David M. Crane will be joining other distinguished members of the North Carolina Commission of Inquiry on Torture project for a conference call press event on March 15, 2017, at 10 a.m. (for details contact John Bagwell).
Other speakers will include Lawrence Wilkerson, Retired U.S. Army Colonel and former Chief of Staff to United States Secretary of State Colin Powell; Rev. Ben Boswell, Senior Minister at Myers Park Baptist Church in Charlotte, NC; Jennifer Daskal, former counsel at the US Department of Justice and law professor at American University in Washington, DC; Christina Cowger, Chair of the Board of the North Carolina Commission of Inquiry on Torture; and Richard Mahoney, Arizona’s former Secretary of State, and current director of North Carolina State University’s School of Public and International Affairs (moderator).
As the media advisory states: “In the years after the Sept. 11, 2001, terrorist attacks, the CIA secretly used North Carolina as a staging ground to launch flights which picked up suspected terrorists abroad and transported them to CIA ‘black site’ prisons in Eastern Europe and Asia. There, US personnel could operate beyond the reach of US law and use ‘enhanced interrogation techniques,’ or torture, to gather information and intelligence.
“Declassified documents and news reports have confirmed the CIA front company Aero Contractors used North Carolina’s aviation infrastructure and public airports to launch these ‘torture taxi’ flights as part of the United States’ Rendition, Detention and Interrogation (RDI) program.
“This is the first non-governmental inquiry of its kind established to promote transparency and accountability for a state’s role in supporting the CIA’s unlawful RDI program.”
INSCT Affiliated Faculty Member David M. Crane, a resident of North Carolina, has agreed to serve as a Commissioner on the North Carolina Commission of Inquiry on Torture (NCCIT).

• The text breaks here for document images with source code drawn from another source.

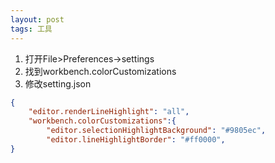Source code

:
 ```yaml
---
layout: post
tags: 工具
---
```




1.  打开File>Preferences->settings
2.  找到workbench.colorCustomizations
3.  修改setting.json

```json
{
    "editor.renderLineHighlight": "all",
    "workbench.colorCustomizations":{
        "editor.selectionHighlightBackground": "#9805ec",
        "editor.lineHighlightBorder": "#ff0000",
}
```

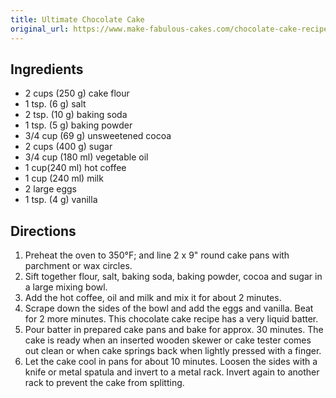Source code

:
 ```yaml
---
title: Ultimate Chocolate Cake
original_url: https://www.make-fabulous-cakes.com/chocolate-cake-recipe.html
---
```


## Ingredients
* 2 cups (250 g) cake flour
* 1 tsp. (6 g) salt
* 2 tsp. (10 g) baking soda
* 1 tsp. (5 g) baking powder
* 3/4 cup (69 g) unsweetened cocoa
* 2 cups (400 g) sugar
* 3/4 cup (180 ml) vegetable oil
* 1 cup(240 ml) hot coffee
* 1 cup (240 ml) milk
* 2 large eggs
* 1 tsp. (4 g) vanilla

## Directions

1. Preheat the oven to 350°F; and line 2 x 9" round cake pans with parchment or wax circles.
1. Sift together flour, salt, baking soda, baking powder, cocoa and sugar in a large mixing bowl.
1. Add the hot coffee, oil and milk and mix it for about 2 minutes.
1. Scrape down the sides of the bowl and add the eggs and vanilla. Beat for 2 more minutes. This chocolate cake recipe has a very liquid batter.
1. Pour batter in prepared cake pans and bake for approx. 30 minutes. The cake is ready when an inserted wooden skewer or cake tester comes out clean or when cake springs back when lightly pressed with a finger.
1. Let the cake cool in pans for about 10 minutes. Loosen the sides with a knife or metal spatula and invert to a metal rack. Invert again to another rack to prevent the cake from splitting.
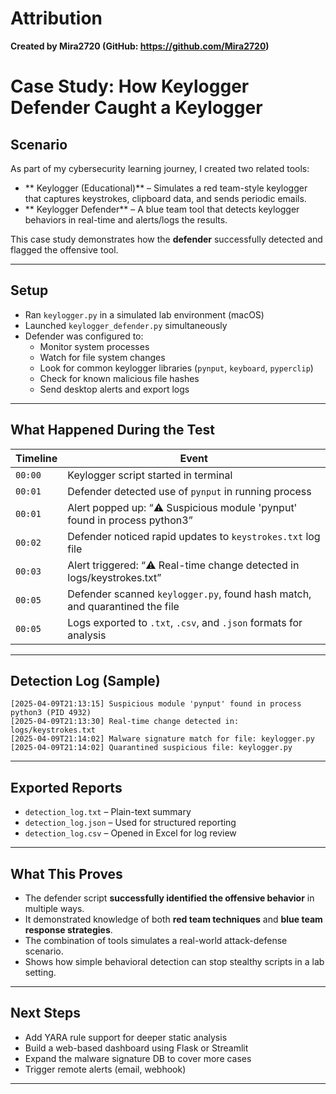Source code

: # Attribution
**Created by Mira2720 (GitHub: https://github.com/Mira2720)**

# Case Study: How Keylogger Defender Caught a Keylogger

## Scenario

As part of my cybersecurity learning journey, I created two related tools:

- ** Keylogger (Educational)** – Simulates a red team-style keylogger that captures keystrokes, clipboard data, and sends periodic emails.
- ** Keylogger Defender** – A blue team tool that detects keylogger behaviors in real-time and alerts/logs the results.

This case study demonstrates how the **defender** successfully detected and flagged the offensive tool.

---

## Setup

- Ran `keylogger.py` in a simulated lab environment (macOS)
- Launched `keylogger_defender.py` simultaneously
- Defender was configured to:
  - Monitor system processes
  - Watch for file system changes
  - Look for common keylogger libraries (`pynput`, `keyboard`, `pyperclip`)
  - Check for known malicious file hashes
  - Send desktop alerts and export logs

---

## What Happened During the Test

| Timeline | Event |
|---------|-------|
| `00:00` | Keylogger script started in terminal |
| `00:01` | Defender detected use of `pynput` in running process |
| `00:01` | Alert popped up: “⚠️ Suspicious module 'pynput' found in process python3” |
| `00:02` | Defender noticed rapid updates to `keystrokes.txt` log file |
| `00:03` | Alert triggered: “⚠️ Real-time change detected in logs/keystrokes.txt” |
| `00:05` | Defender scanned `keylogger.py`, found hash match, and quarantined the file |
| `00:05` | Logs exported to `.txt`, `.csv`, and `.json` formats for analysis |

---

## Detection Log (Sample)

```
[2025-04-09T21:13:15] Suspicious module 'pynput' found in process python3 (PID 4932)
[2025-04-09T21:13:30] Real-time change detected in: logs/keystrokes.txt
[2025-04-09T21:14:02] Malware signature match for file: keylogger.py
[2025-04-09T21:14:02] Quarantined suspicious file: keylogger.py
```

---

## Exported Reports

- `detection_log.txt` – Plain-text summary
- `detection_log.json` – Used for structured reporting
- `detection_log.csv` – Opened in Excel for log review

---

## What This Proves

- The defender script **successfully identified the offensive behavior** in multiple ways.
- It demonstrated knowledge of both **red team techniques** and **blue team response strategies**.
- The combination of tools simulates a real-world attack-defense scenario.
- Shows how simple behavioral detection can stop stealthy scripts in a lab setting.

---

## Next Steps

- Add YARA rule support for deeper static analysis
- Build a web-based dashboard using Flask or Streamlit
- Expand the malware signature DB to cover more cases
- Trigger remote alerts (email, webhook)

---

NCCIT is a non-profit, non-governmental organization created to address the issue of North Carolina’s role in torture and rendition and to craft a model of accountability “that can inspire efforts elsewhere.”
According to the NCCIT website, the state has been closely involved with extraordinary rendition efforts, such as the CIA’s Rendition, Detention and Interrogation (RDI) program, which potentially violate national and international laws. The NCCIT writes that whether in the “black site” jails of proxy nations or in facilities belonging to the US, “captives were held secretly, denied access to families or lawyers, and tortured during their interrogations.”
According to NCCIT, North Carolina’s specific role in the practice of extraordinary rendition revolves around the presence of special forces in the state; its proximity to Langley, VA, the headquarters of the CIA; and the existence rural airports alleged to be staging posts for rendition initiatives. Several aviation companies in the state also are alleged to have helped the CIA with its RDI program and, in the wake of Sept. 11, 2001, to have run the “Guantanamo Express” air route:
“So far, human rights investigators have documented that over 135 persons were subjected to extraordinary rendition. In at least 34 documented cases, North Carolina-based jets, pilots, and crews ferried detainees to torture sites for the CIA, and at least 18 of those cases appear in the executive summary of the Senate Torture Report.”
The NCCIT’s mission is to probe North Carolina’s role in CIA extraordinary rendition, enhance transparency, and help build momentum for genuine accountability for US torture, including acknowledgment and redress for the victims and survivors.
Over the next 18 months, NCCIT staff, board members, and volunteers will prepare briefing documents for commissioners, organize expert testimony, coordinate logistics for a hearing, and assist commissioners with publishing a report containing findings and recommendations.